When I first saw Jeni’s gorgeous Challow design, I fell in love with the drape and the shaping of the garment, as well as the pretty colourwork around the yoke. But although I knew I would love and wear the original design, I couldn’t resist making it even more... me.
I’m a self-confessed sci-fi geek, and one of my favourite programmes is Doctor Who, both the old show and the new. I’d seen the huge range of Who-inspired knits out there, and even knit a couple. So I couldn’t resist the little voice inside me saying “you know... you could swap that butterfly for a Dalek.”
And so I set to work.
I wasn’t convinced I could chart a Dalek by myself, so I turned to a design I’d made before: the Exfoliate pattern by Penwiper. This uses bobbles and purl stitches to create a textured Dalek, but it’s clear from the chart that it would work just as well as a colourwork design.

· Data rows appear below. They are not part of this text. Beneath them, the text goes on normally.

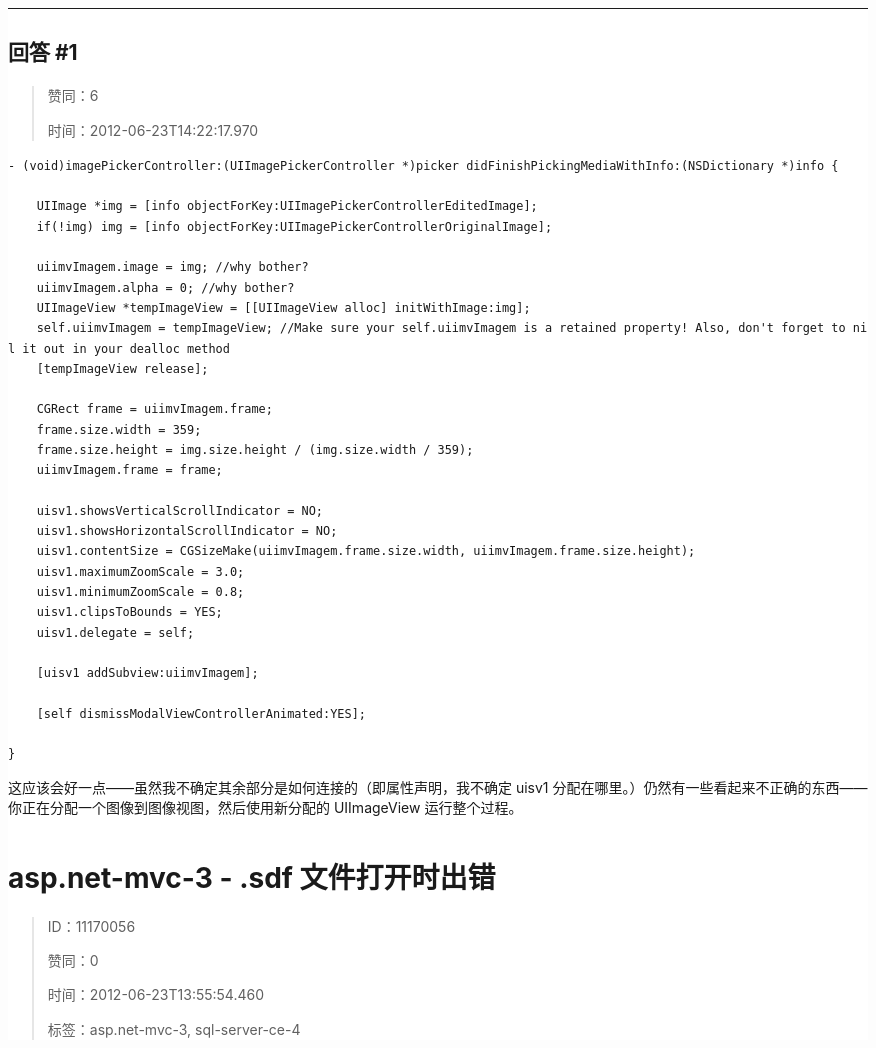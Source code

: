 * * *

## 回答 #1

> 赞同：6
> 
> 时间：2012-06-23T14:22:17.970

```
- (void)imagePickerController:(UIImagePickerController *)picker didFinishPickingMediaWithInfo:(NSDictionary *)info {

    UIImage *img = [info objectForKey:UIImagePickerControllerEditedImage];
    if(!img) img = [info objectForKey:UIImagePickerControllerOriginalImage];

    uiimvImagem.image = img; //why bother?
    uiimvImagem.alpha = 0; //why bother?
    UIImageView *tempImageView = [[UIImageView alloc] initWithImage:img];
    self.uiimvImagem = tempImageView; //Make sure your self.uiimvImagem is a retained property! Also, don't forget to nil it out in your dealloc method
    [tempImageView release];

    CGRect frame = uiimvImagem.frame;
    frame.size.width = 359;
    frame.size.height = img.size.height / (img.size.width / 359);
    uiimvImagem.frame = frame;

    uisv1.showsVerticalScrollIndicator = NO;
    uisv1.showsHorizontalScrollIndicator = NO;
    uisv1.contentSize = CGSizeMake(uiimvImagem.frame.size.width, uiimvImagem.frame.size.height);
    uisv1.maximumZoomScale = 3.0;
    uisv1.minimumZoomScale = 0.8;
    uisv1.clipsToBounds = YES;
    uisv1.delegate = self;

    [uisv1 addSubview:uiimvImagem];

    [self dismissModalViewControllerAnimated:YES];   

} 
```

这应该会好一点——虽然我不确定其余部分是如何连接的（即属性声明，我不确定 uisv1 分配在哪里。）仍然有一些看起来不正确的东西——你正在分配一个图像到图像视图，然后使用新分配的 UIImageView 运行整个过程。

# asp.net-mvc-3 - .sdf 文件打开时出错

> ID：11170056
> 
> 赞同：0
> 
> 时间：2012-06-23T13:55:54.460
> 
> 标签：asp.net-mvc-3, sql-server-ce-4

The easiest way to make the switch would be to do a straight swap in terms of the size of the motif. The original butterfly is 13 stitches across, and 13 high – but the actual chart, including borders,is 27 stitches high, so I knew I had this to play with without having to make any radical changes to the design! I played around with the chart of the Dalek and was able to crop it to 13 stitches wide by simply straightening the back. I tweaked the rest of the design a little, removing two of the horizontal lines to bring the design down to 22 rows high. This was too big to just replace the butterfly, but not tall enough to replace the whole of the chart with the borders. I decided that the solid lines at the base of the Daleks would create a strong line across the sweater to replace the bottom border, and I tweaked the top border slightly to run above my Daleks.

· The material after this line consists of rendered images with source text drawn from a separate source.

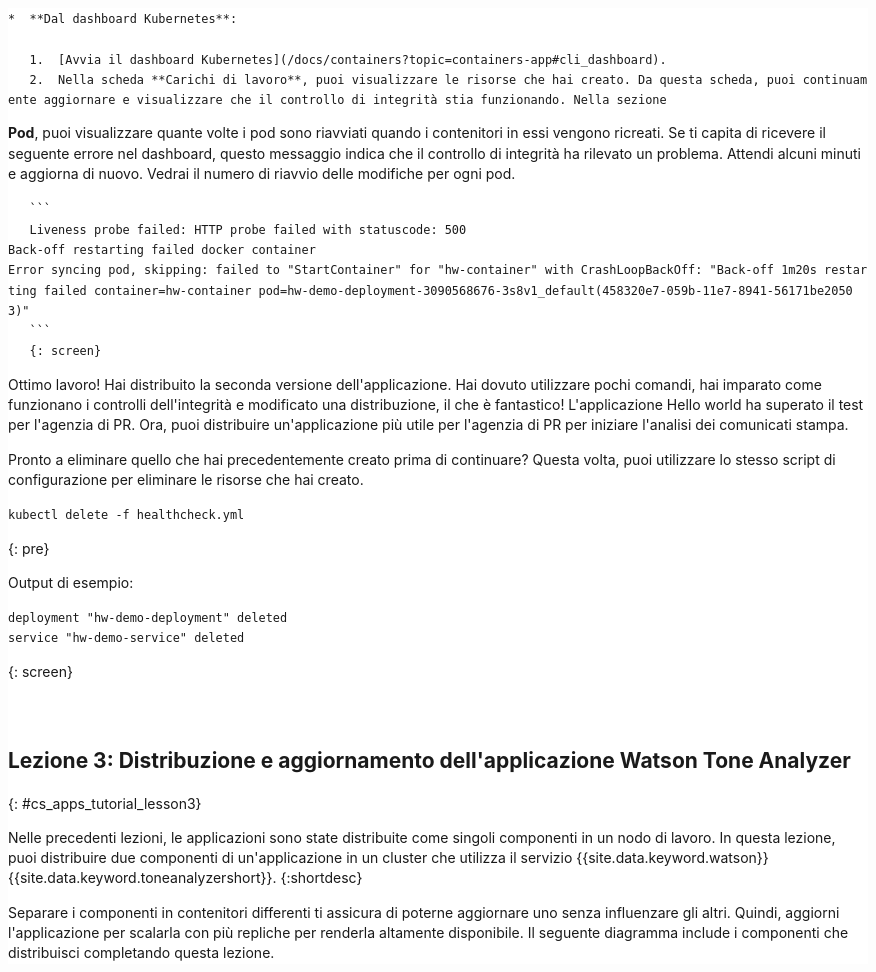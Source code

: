     *  **Dal dashboard Kubernetes**:

       1.  [Avvia il dashboard Kubernetes](/docs/containers?topic=containers-app#cli_dashboard).
       2.  Nella scheda **Carichi di lavoro**, puoi visualizzare le risorse che hai creato. Da questa scheda, puoi continuamente aggiornare e visualizzare che il controllo di integrità stia funzionando. Nella sezione
**Pod**, puoi visualizzare quante volte i pod sono riavviati quando
i contenitori in essi vengono ricreati. Se ti capita di ricevere il seguente errore nel dashboard,
questo messaggio indica che il controllo di integrità ha rilevato un problema. Attendi alcuni minuti e aggiorna di nuovo. Vedrai il numero di riavvio delle modifiche per ogni
pod.

       ```
       Liveness probe failed: HTTP probe failed with statuscode: 500
    Back-off restarting failed docker container
    Error syncing pod, skipping: failed to "StartContainer" for "hw-container" with CrashLoopBackOff: "Back-off 1m20s restarting failed container=hw-container pod=hw-demo-deployment-3090568676-3s8v1_default(458320e7-059b-11e7-8941-56171be20503)"
       ```
       {: screen}

Ottimo lavoro! Hai distribuito la seconda versione dell'applicazione. Hai dovuto utilizzare pochi comandi, hai imparato come funzionano i controlli dell'integrità e modificato una distribuzione, il che è fantastico! L'applicazione Hello world ha superato il test per l'agenzia di PR. Ora, puoi distribuire un'applicazione più utile per l'agenzia di PR per iniziare l'analisi dei comunicati stampa.

Pronto a eliminare quello che hai precedentemente creato prima di continuare? Questa volta, puoi utilizzare lo stesso script di configurazione per eliminare le risorse che hai creato.

  ```
  kubectl delete -f healthcheck.yml
  ```
  {: pre}

  Output di esempio:

  ```
  deployment "hw-demo-deployment" deleted
service "hw-demo-service" deleted
  ```
  {: screen}

<br />


## Lezione 3: Distribuzione e aggiornamento dell'applicazione Watson Tone Analyzer
{: #cs_apps_tutorial_lesson3}

Nelle precedenti lezioni, le applicazioni sono state distribuite come singoli componenti in un nodo di lavoro. In questa lezione, puoi distribuire due componenti di un'applicazione in un cluster che utilizza il servizio {{site.data.keyword.watson}} {{site.data.keyword.toneanalyzershort}}.
{:shortdesc}

Separare i componenti in contenitori differenti ti assicura di poterne aggiornare uno
senza influenzare gli altri. Quindi, aggiorni l'applicazione per scalarla con più repliche per renderla altamente disponibile. Il seguente diagramma include i componenti che distribuisci completando questa lezione.
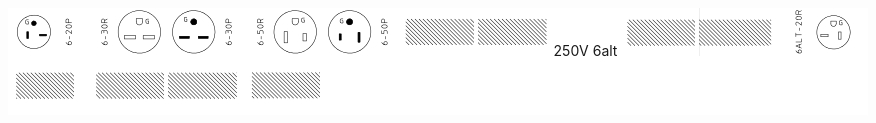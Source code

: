 <td><img border="0" height="48" src="img/nema5/nema514-8.png" width="78"></td>
<td><img border="0" height="48" src="img/nema5/nema514-10.png" width="74"></td>
<td><img border="0" height="48" src="img/nema5/nema514-12.png" width="78"></td>
<td><img border="0" height="48" src="img/nema5/nema514-14.png" width="70"></td>
<td><img border="0" height="48" src="img/nema5/nema514-16.png" width="74"></td>
<td><img border="0" height="48" src="img/nema5/nema514-18.png" width="72"></td>
<td><img border="0" height="48" src="img/nema5/nema514-20.png" width="72"></td>
</tr>

<tr>
<td>250V</td>
<td><a name="6alt">6alt</a></td>
<td><img border="0" height="48" src="img/nema5/nema516-2.png" width="74"></td>
<td><img border="0" height="48" src="img/nema5/nema516-4.png" width="82"></td>
<td><img border="0" height="48" src="img/nema5/nema516-6.png" width="73"></td>
<td><img border="0" height="48" src="img/nema5/nema516-8.png" width="78"></td>
<td><img border="0" height="48" src="img/nema5/nema516-10.png" width="74"></td>
<td><img border="0" height="48" src="img/nema5/nema516-12.png" width="78"></td>
<td><img border="0" height="48" src="img/nema5/nema516-14.png" width="70"></td>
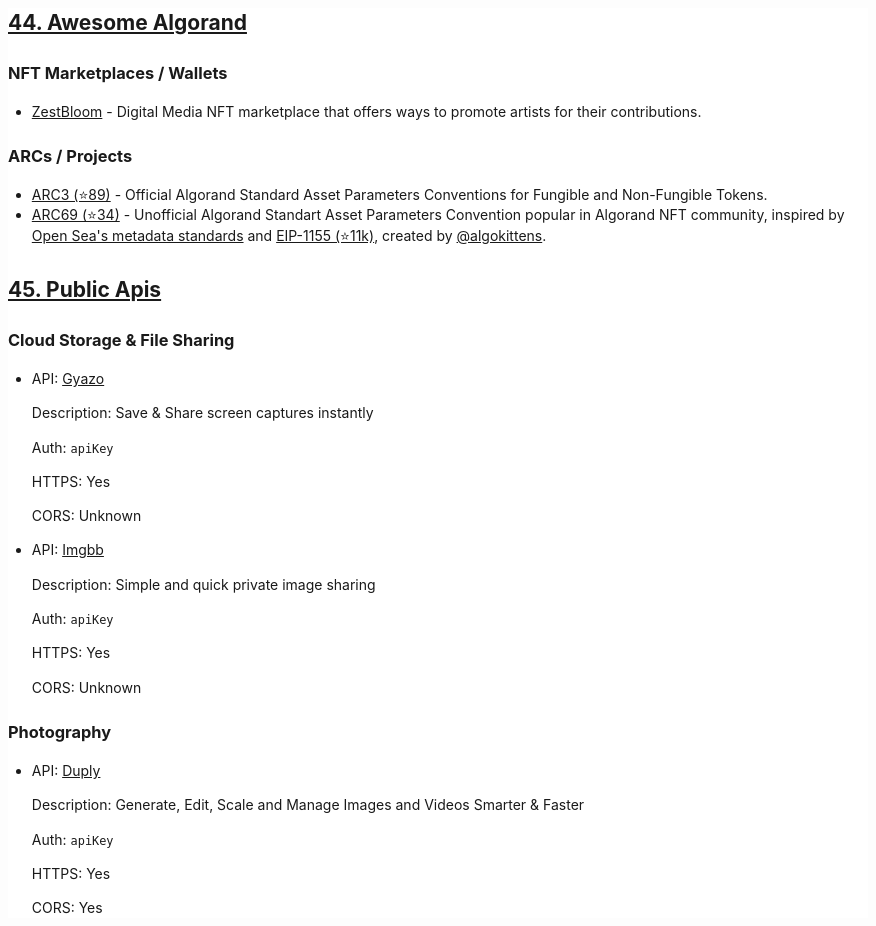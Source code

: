## [44. Awesome Algorand](/content/aorumbayev/awesome-algorand/week/README.md)

### NFT Marketplaces / Wallets

*   [ZestBloom](https://zestbloom.com/) - Digital Media NFT marketplace that offers ways to promote artists for their contributions.

### ARCs / Projects

*   [ARC3 (⭐89)](https://github.com/algorandfoundation/ARCs/blob/main/ARCs/arc-0003.md) - Official Algorand Standard Asset Parameters Conventions for Fungible and Non-Fungible Tokens.
*   [ARC69 (⭐34)](https://github.com/algokittens/arc69) - Unofficial Algorand Standart Asset Parameters Convention popular in Algorand NFT community, inspired by [Open Sea's metadata standards](https://docs.opensea.io/docs/metadata-standards) and [EIP-1155 (⭐11k)](https://github.com/ethereum/EIPs/blob/master/EIPS/eip-1155.md#erc-1155-metadata-uri-json-schema), created by [@algokittens](https://twitter.com/AlgoKittens).

## [45. Public Apis](/content/public-apis/public-apis/week/README.md)

### Cloud Storage & File Sharing

- API: [Gyazo](https://gyazo.com/api/docs)

  Description: Save & Share screen captures instantly

  Auth: `apiKey`

  HTTPS: Yes

  CORS: Unknown


- API: [Imgbb](https://api.imgbb.com/)

  Description: Simple and quick private image sharing

  Auth: `apiKey`

  HTTPS: Yes

  CORS: Unknown



### Photography

- API: [Duply](https://duply.co/docs#getting-started-api)

  Description: Generate, Edit, Scale and Manage Images and Videos Smarter & Faster

  Auth: `apiKey`

  HTTPS: Yes

  CORS: Yes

I was pleased to find I still had a gap between the top of the Dalek and the top border – in the pattern, this is where the short rows are placed to raise the back of the sweater. If my pattern had covered those rounds, I’d have either had to distort the colourwork or move the shaping, possibly affecting the fit of the top, so I’m glad that wasn’t the case! And now when I wear it, it’s an easy way to tell which is the front and which is the back – the back has a larger gap between the top of the Daleks and the border.
Having finalised my basic chart and ensured it would fit, I was left with one more challenge before casting on. The original butterfly design is symmetrical, but the Dalek is facing side-on. There are a number of ways to deal with this – I could have had all the Daleks facing the same way around the whole top, or I could possibly have mirrored them down the middle of the sweater. For the size I was working, the chart was repeated 20 times around – an even number. Because of this I decided to work the Daleks in pairs, groups of two facing each other. If I’d been working a size with an odd number of chart repeats, I would have had to choose a different arrangement, or worked fewer repeats with a gap in between each one.
With all that decided, all I had left to do was knit the top! It was an easy knit; the body and sleeves were very straightforward in-the-round knitting, with the colourwork at the end to keep things interesting. I was very nervous about how it would actually look when I was done – I have to shamefacedly admit I never swatched the design, just waited to see how it looked knitted all around the yoke. Bad knitter! But it worked better than I could have imagined, and always draws attention and compliments when worn. I love having a top that’s so very, very “me” (with thanks to Jeni and Penwiper), and currently have plans to adapt several more knitting patterns in a geeky way."